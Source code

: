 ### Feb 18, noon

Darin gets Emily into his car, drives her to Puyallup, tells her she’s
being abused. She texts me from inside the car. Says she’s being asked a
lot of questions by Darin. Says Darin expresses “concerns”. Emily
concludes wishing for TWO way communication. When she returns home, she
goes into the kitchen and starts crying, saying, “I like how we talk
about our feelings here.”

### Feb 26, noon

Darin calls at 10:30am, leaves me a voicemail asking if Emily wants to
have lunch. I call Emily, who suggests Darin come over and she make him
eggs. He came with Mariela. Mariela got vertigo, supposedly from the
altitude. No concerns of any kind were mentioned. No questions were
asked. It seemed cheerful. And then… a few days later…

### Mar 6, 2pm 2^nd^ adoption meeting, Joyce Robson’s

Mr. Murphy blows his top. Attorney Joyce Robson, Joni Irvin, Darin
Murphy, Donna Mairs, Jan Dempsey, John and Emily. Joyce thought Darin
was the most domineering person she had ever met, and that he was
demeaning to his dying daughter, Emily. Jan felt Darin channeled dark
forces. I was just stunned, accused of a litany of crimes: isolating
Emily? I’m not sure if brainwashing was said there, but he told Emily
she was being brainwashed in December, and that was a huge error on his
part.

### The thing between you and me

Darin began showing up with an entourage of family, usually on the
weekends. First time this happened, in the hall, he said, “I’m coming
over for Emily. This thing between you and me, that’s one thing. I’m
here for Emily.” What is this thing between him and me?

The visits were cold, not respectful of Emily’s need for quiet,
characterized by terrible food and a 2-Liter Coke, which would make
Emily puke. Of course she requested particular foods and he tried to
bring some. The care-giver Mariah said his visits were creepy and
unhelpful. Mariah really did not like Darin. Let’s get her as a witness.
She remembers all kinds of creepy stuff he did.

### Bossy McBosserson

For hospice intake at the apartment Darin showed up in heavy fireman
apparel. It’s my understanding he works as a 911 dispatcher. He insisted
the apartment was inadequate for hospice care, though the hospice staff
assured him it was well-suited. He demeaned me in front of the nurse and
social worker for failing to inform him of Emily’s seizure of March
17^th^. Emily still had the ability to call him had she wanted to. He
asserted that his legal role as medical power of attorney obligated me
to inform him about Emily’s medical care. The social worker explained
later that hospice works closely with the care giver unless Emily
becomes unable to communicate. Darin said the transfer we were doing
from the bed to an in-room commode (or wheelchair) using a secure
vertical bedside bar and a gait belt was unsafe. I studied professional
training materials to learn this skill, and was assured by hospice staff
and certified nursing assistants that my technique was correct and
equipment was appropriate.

________________________________________

» ASSIGNMENT
Your answer must be the lines from the one containing "apparel. It’s my" to the last line of the entries, repeated exactly and with nothing else.

» EXERCISE OUTPUT
apparel. It’s my understanding he works as a 911 dispatcher. He insisted
the apartment was inadequate for hospice care, though the hospice staff
assured him it was well-suited. He demeaned me in front of the nurse and
social worker for failing to inform him of Emily’s seizure of March
17^th^. Emily still had the ability to call him had she wanted to. He
asserted that his legal role as medical power of attorney obligated me
to inform him about Emily’s medical care. The social worker explained
later that hospice works closely with the care giver unless Emily
becomes unable to communicate. Darin said the transfer we were doing
from the bed to an in-room commode (or wheelchair) using a secure
vertical bedside bar and a gait belt was unsafe. I studied professional
training materials to learn this skill, and was assured by hospice staff
and certified nursing assistants that my technique was correct and
equipment was appropriate.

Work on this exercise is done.